_DIRECTIONS:_
Return every line of the records that includes the string "projects".

=== Begin Enclosure ===

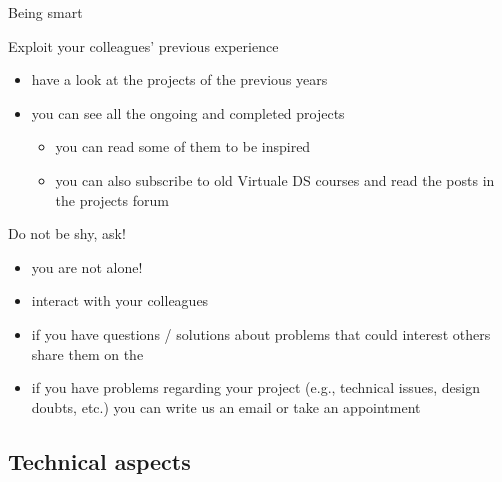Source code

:\documentclass[presentation]{beamer}\mode<presentation>{\usetheme{AMSBolognaFC}}
\begin{document}
\begin{frame}[c,allowframebreaks]{Being smart}
    \begin{block}{Exploit your colleagues' previous experience}
        \begin{itemize}
            \item have a look at the projects of the previous years
            \item {} you can see all the ongoing and completed projects
            \begin{itemize}
                \item you can read some of them to be inspired
                \item you can also subscribe to old Virtuale DS courses and read the posts in the projects forum
            \end{itemize}
        \end{itemize}
    \end{block}
    
    \framebreak
    
    \begin{block}{Do not be shy, ask!}
        \begin{itemize}
            \item you are not alone!
            \item interact with your colleagues
            \item if you have questions / solutions about problems that could interest others share them on the 
            \item if you have problems regarding your project (e.g., technical issues, design doubts, etc.) you can write us an email or take an appointment
        \end{itemize}
    \end{block}
\end{frame}



\subsection{Technical aspects}
\end{document}
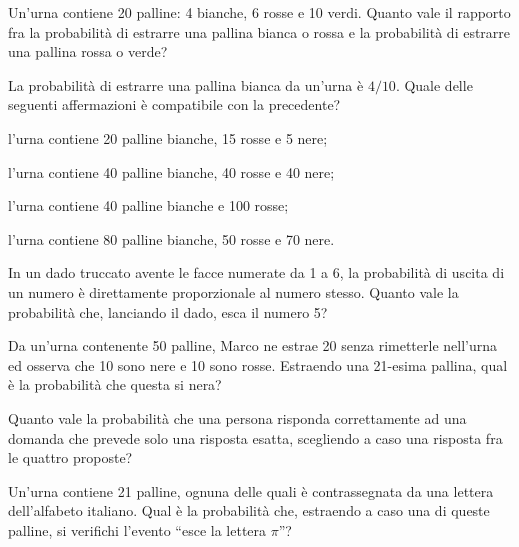 \begin{esercizio} %
Un'urna contiene 20 palline: 4 bianche, 6 rosse e 10 verdi. Quanto vale il rapporto fra la probabilità di estrarre una pallina bianca o rossa e la probabilità di estrarre una pallina rossa o verde?
\end{esercizio}

\begin{esercizio} %
La probabilità di estrarre una pallina bianca da un'urna è $4/10$. Quale delle seguenti affermazioni è compatibile con la precedente?
\begin{itemize*}
\item l'urna contiene 20 palline bianche, 15 rosse e 5 nere;
\item l'urna contiene 40 palline bianche, 40 rosse e 40 nere;
\item l'urna contiene 40 palline bianche e 100 rosse;
\item l'urna contiene 80 palline bianche, 50 rosse e 70 nere.
\end{itemize*}
\end{esercizio}

\begin{esercizio} %
In un dado truccato avente le facce numerate da 1 a 6, la probabilità di uscita di un numero è direttamente proporzionale al numero stesso. Quanto vale la probabilità che, lanciando il dado, esca il numero 5?
\end{esercizio}

\begin{esercizio} %
Da un'urna contenente 50 palline, Marco ne estrae 20 senza rimetterle nell'urna ed osserva che 10 sono nere e 10 sono rosse. Estraendo una 21-esima pallina, qual è la probabilità che questa si nera?
\end{esercizio}

\begin{esercizio} %
Quanto vale la probabilità che una persona risponda correttamente ad una domanda che prevede solo una risposta esatta, scegliendo a caso una risposta fra le quattro proposte?
\end{esercizio}

\begin{esercizio} %
Un'urna contiene 21 palline, ognuna delle quali è contrassegnata da una lettera dell'alfabeto italiano. Qual è la probabilità che, estraendo a caso una di queste palline, si verifichi l'evento ``esce la lettera $\pi $''?
\end{esercizio}

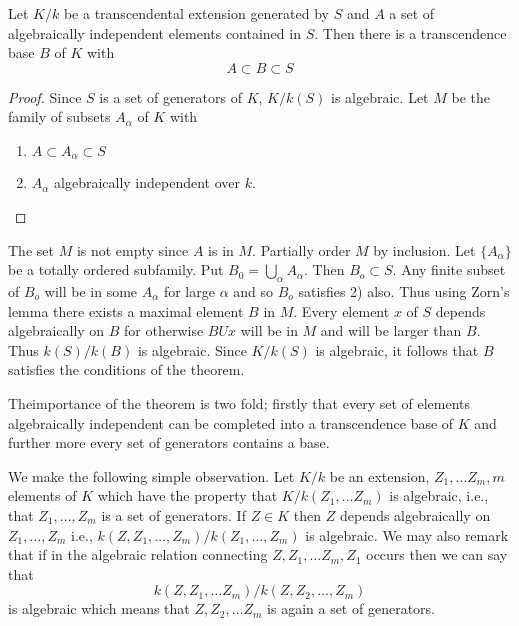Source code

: \begin{thm}\label{c1:thm8}%
Let $ K/k $ be a transcendental extension generated by $S$ and
   $A$  a set of algebraically independent elements contained in
   $S$. Then there is a transcendence base $B$ of $K$  with  
 $$
 A  \subset B \subset S
 $$
\end{thm}

\begin{proof}
 Since $S$ is a set of generators of $K$, $ K/k  (S ) $ is
 algebraic. Let $M$  be the family of subsets $ A_\alpha$  of $K$
 with  
 \begin{enumerate}[1)]
\item $A \subset  A_\alpha \subset S$
\item $A_\alpha$ algebraically independent over $k$.
\end{enumerate} 
\end{proof}

The set $M$  is not empty since  $A$ is in  $M$. Partially order $M$
by inclusion. Let $ \{ A_\alpha \} $  be  a totally ordered
subfamily. Put $ B_0 = {\bigcup\limits_\alpha} A_\alpha $. Then $
B_o \subset S $. Any finite  subset of $ B_o $  will be in some
$A_\alpha $ for  large $ \alpha$  and so $ B_o $  satisfies  2)
also. Thus using  Zorn's lemma  there exists a maximal element $B$
in $M$. Every element $x$  of $S$  depends algebraically on $B$ for
otherwise  $ B U x $  will be in $M$  and  will be larger than
$B$. Thus $ k (S)/k (B) $ is  algebraic. Since $ K / k (S) $ is
algebraic, it follows that  $B$   satisfies the  conditions of the
theorem. 

The\pageoriginale importance  of the theorem is two fold; firstly that
every set of elements algebraically independent can be  completed into a
transcendence base of $K$  and further more every set of generators
contains  a base. 

 We make the following  simple observation. Let $K /k$  be  an
 extension, $Z_1, \ldots Z_m, m $  elements  of $K$  which have the
 property that $ K /k ( Z_1 , \ldots Z_m ) $  is algebraic, i.e.,
 that $ Z_1 , \ldots , Z_m $ is a set  of generators. If $Z \in K $
 then $Z$  depends algebraically on $ Z_1 , \ldots , Z_m $ i.e., 
$ k ( Z, Z_1, \ldots ,Z_m ) / k ( Z_1 , \ldots , Z_m ) $  is
 algebraic. We may also remark  that if in the  algebraic relation
 connecting $ Z, Z_1, \ldots Z_m, Z_1 $ occurs then we can say that  
 $$
 k ( Z, Z_1, \ldots Z_m ) /k ( Z, Z_2 , \ldots , Z_m ) 
 $$
 is algebraic which means that $ Z,Z_2, \ldots Z_m $  is again a set
 of generators. 
 
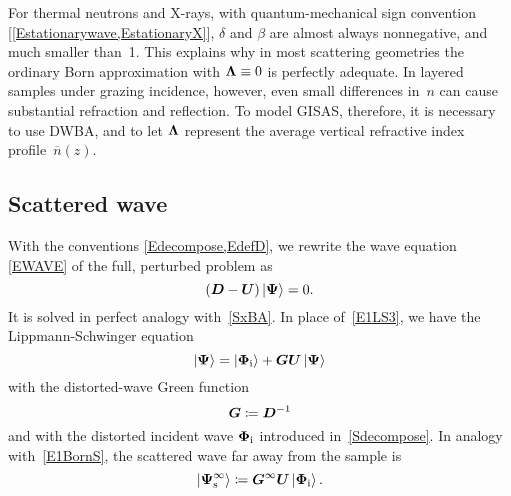 For thermal neutrons and X-rays,
with quantum-mechanical sign convention [\cref{Estationarywave,EstationaryX}],
$\delta$ and $\beta$ are almost always nonnegative,
%
%
and much smaller than~1.
This explains why in most scattering geometries
%
the ordinary Born approximation
%
with $\bm{\Lambda}\equiv0$ is perfectly adequate.
In layered samples under grazing incidence,
%
however, even small differences in~$n$ can cause substantial
refraction and reflection.
%
%
To model GISAS, therefore,
it is necessary to use DWBA,
%
and to let $\bm{\Lambda}$ represent
the average vertical refractive index profile~$\overline{n}(z)$.
%

\subsection{Scattered wave}\label{SxDWBA}

With the conventions \cref{Edecompose,EdefD},
we rewrite the wave equation \cref{EWAVE} of the full, perturbed problem as
\begin{equation}\label{EWave3}
  (\TD-\TU)\ket{\v\Psi} = 0.
\end{equation}
It is solved in perfect analogy with~\cref{SxBA}.
In place of~\cref{E1LS3}, we have the Lippmann-Schwinger equation
%
\begin{equation}\label{ELS3}
   \ket{\v\Psi} = \ket{\v\Phi_\si} + \TG\TU\ket{\v\Psi}
\end{equation}
with the distorted-wave Green function
%
%
\begin{equation}\label{EdefG}
   \TG \coloneqq \TD^{-1}
\end{equation}
and with the distorted incident wave $\bm{\Phi}_{\text{i}}$ introduced in~\cref{Sdecompose}.
In analogy with~\cref{E1BornS}, the scattered wave far away from the sample is
%
%
\begin{equation}\label{EBornS}
  \ket{\v\Psi^\infty_\text{s}}
  \coloneqq \TG^\infty\TU\ket{\v\Phi_\si}.
\end{equation}
%
%

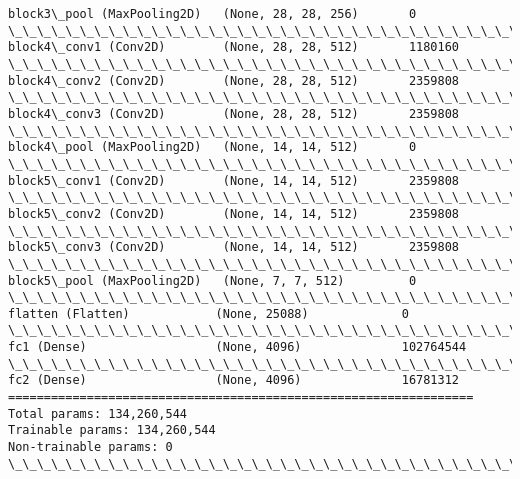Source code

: \documentclass[11pt]{article}
\begin{document}
\begin{Verbatim}[commandchars=\\\{\}]
block3\_pool (MaxPooling2D)   (None, 28, 28, 256)       0         
\_\_\_\_\_\_\_\_\_\_\_\_\_\_\_\_\_\_\_\_\_\_\_\_\_\_\_\_\_\_\_\_\_\_\_\_\_\_\_\_\_\_\_\_\_\_\_\_\_\_\_\_\_\_\_\_\_\_\_\_\_\_\_\_\_
block4\_conv1 (Conv2D)        (None, 28, 28, 512)       1180160   
\_\_\_\_\_\_\_\_\_\_\_\_\_\_\_\_\_\_\_\_\_\_\_\_\_\_\_\_\_\_\_\_\_\_\_\_\_\_\_\_\_\_\_\_\_\_\_\_\_\_\_\_\_\_\_\_\_\_\_\_\_\_\_\_\_
block4\_conv2 (Conv2D)        (None, 28, 28, 512)       2359808   
\_\_\_\_\_\_\_\_\_\_\_\_\_\_\_\_\_\_\_\_\_\_\_\_\_\_\_\_\_\_\_\_\_\_\_\_\_\_\_\_\_\_\_\_\_\_\_\_\_\_\_\_\_\_\_\_\_\_\_\_\_\_\_\_\_
block4\_conv3 (Conv2D)        (None, 28, 28, 512)       2359808   
\_\_\_\_\_\_\_\_\_\_\_\_\_\_\_\_\_\_\_\_\_\_\_\_\_\_\_\_\_\_\_\_\_\_\_\_\_\_\_\_\_\_\_\_\_\_\_\_\_\_\_\_\_\_\_\_\_\_\_\_\_\_\_\_\_
block4\_pool (MaxPooling2D)   (None, 14, 14, 512)       0         
\_\_\_\_\_\_\_\_\_\_\_\_\_\_\_\_\_\_\_\_\_\_\_\_\_\_\_\_\_\_\_\_\_\_\_\_\_\_\_\_\_\_\_\_\_\_\_\_\_\_\_\_\_\_\_\_\_\_\_\_\_\_\_\_\_
block5\_conv1 (Conv2D)        (None, 14, 14, 512)       2359808   
\_\_\_\_\_\_\_\_\_\_\_\_\_\_\_\_\_\_\_\_\_\_\_\_\_\_\_\_\_\_\_\_\_\_\_\_\_\_\_\_\_\_\_\_\_\_\_\_\_\_\_\_\_\_\_\_\_\_\_\_\_\_\_\_\_
block5\_conv2 (Conv2D)        (None, 14, 14, 512)       2359808   
\_\_\_\_\_\_\_\_\_\_\_\_\_\_\_\_\_\_\_\_\_\_\_\_\_\_\_\_\_\_\_\_\_\_\_\_\_\_\_\_\_\_\_\_\_\_\_\_\_\_\_\_\_\_\_\_\_\_\_\_\_\_\_\_\_
block5\_conv3 (Conv2D)        (None, 14, 14, 512)       2359808   
\_\_\_\_\_\_\_\_\_\_\_\_\_\_\_\_\_\_\_\_\_\_\_\_\_\_\_\_\_\_\_\_\_\_\_\_\_\_\_\_\_\_\_\_\_\_\_\_\_\_\_\_\_\_\_\_\_\_\_\_\_\_\_\_\_
block5\_pool (MaxPooling2D)   (None, 7, 7, 512)         0         
\_\_\_\_\_\_\_\_\_\_\_\_\_\_\_\_\_\_\_\_\_\_\_\_\_\_\_\_\_\_\_\_\_\_\_\_\_\_\_\_\_\_\_\_\_\_\_\_\_\_\_\_\_\_\_\_\_\_\_\_\_\_\_\_\_
flatten (Flatten)            (None, 25088)             0         
\_\_\_\_\_\_\_\_\_\_\_\_\_\_\_\_\_\_\_\_\_\_\_\_\_\_\_\_\_\_\_\_\_\_\_\_\_\_\_\_\_\_\_\_\_\_\_\_\_\_\_\_\_\_\_\_\_\_\_\_\_\_\_\_\_
fc1 (Dense)                  (None, 4096)              102764544 
\_\_\_\_\_\_\_\_\_\_\_\_\_\_\_\_\_\_\_\_\_\_\_\_\_\_\_\_\_\_\_\_\_\_\_\_\_\_\_\_\_\_\_\_\_\_\_\_\_\_\_\_\_\_\_\_\_\_\_\_\_\_\_\_\_
fc2 (Dense)                  (None, 4096)              16781312  
=================================================================
Total params: 134,260,544
Trainable params: 134,260,544
Non-trainable params: 0
\_\_\_\_\_\_\_\_\_\_\_\_\_\_\_\_\_\_\_\_\_\_\_\_\_\_\_\_\_\_\_\_\_\_\_\_\_\_\_\_\_\_\_\_\_\_\_\_\_\_\_\_\_\_\_\_\_\_\_\_\_\_\_\_\_

    \end{Verbatim}
\end{document}
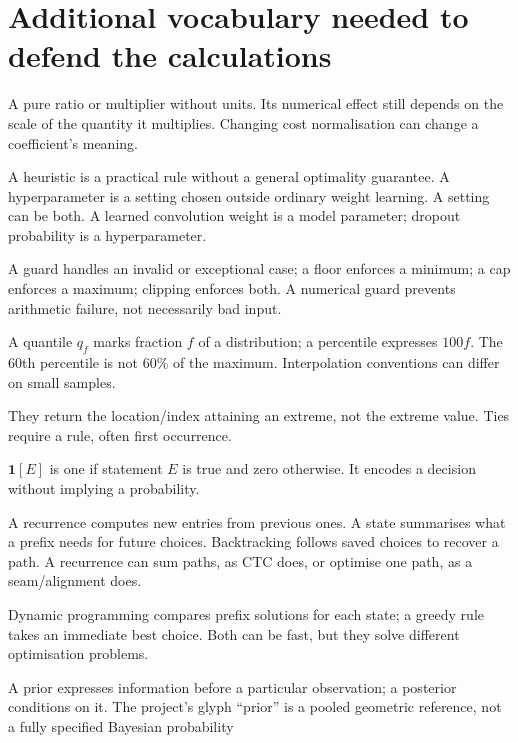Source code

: \section{Additional vocabulary needed to defend the calculations}
\begin{description}[style=nextline]
\item[Dimensionless coefficient.] A pure ratio or multiplier without units.
Its numerical effect still depends on the scale of the quantity it multiplies.
Changing cost normalisation can change a coefficient's meaning.
\item[Heuristic versus hyperparameter.] A heuristic is a practical rule without
a general optimality guarantee. A hyperparameter is a setting chosen outside
ordinary weight learning. A setting can be both. A learned convolution weight
is a model parameter; dropout probability is a hyperparameter.
\item[Guard, floor, cap and clamp.] A guard handles an invalid or exceptional
case; a floor enforces a minimum; a cap enforces a maximum; clipping enforces
both. A numerical guard prevents arithmetic failure, not necessarily bad input.
\item[Quantile and percentile.] A quantile $q_f$ marks fraction $f$ of a
distribution; a percentile expresses $100f$. The 60th percentile is not
60\% of the maximum. Interpolation conventions can differ on small samples.
\item[Argmax and argmin.] They return the location/index attaining an extreme,
not the extreme value. Ties require a rule, often first occurrence.
\item[Indicator.] $\mathbf1[E]$ is one if statement $E$ is true and zero
otherwise. It encodes a decision without implying a probability.
\item[Recurrence, state and backtracking.] A recurrence computes new entries
from previous ones. A state summarises what a prefix needs for future choices.
Backtracking follows saved choices to recover a path. A recurrence can sum
paths, as CTC does, or optimise one path, as a seam/alignment does.
\item[Dynamic programming versus greedy choice.] Dynamic programming compares
prefix solutions for each state; a greedy rule takes an immediate best choice.
Both can be fast, but they solve different optimisation problems.
\item[Prior and posterior.] A prior expresses information before a particular
observation; a posterior conditions on it. The project's glyph ``prior'' is
a pooled geometric reference, not a fully specified Bayesian probability

\end{description}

=== End Enclosure ===

_TASK RESPONSE:_
            \item have a look at the projects of the previous years
            \item {} you can see all the ongoing and completed projects
                \item you can also subscribe to old Virtuale DS courses and read the posts in the projects forum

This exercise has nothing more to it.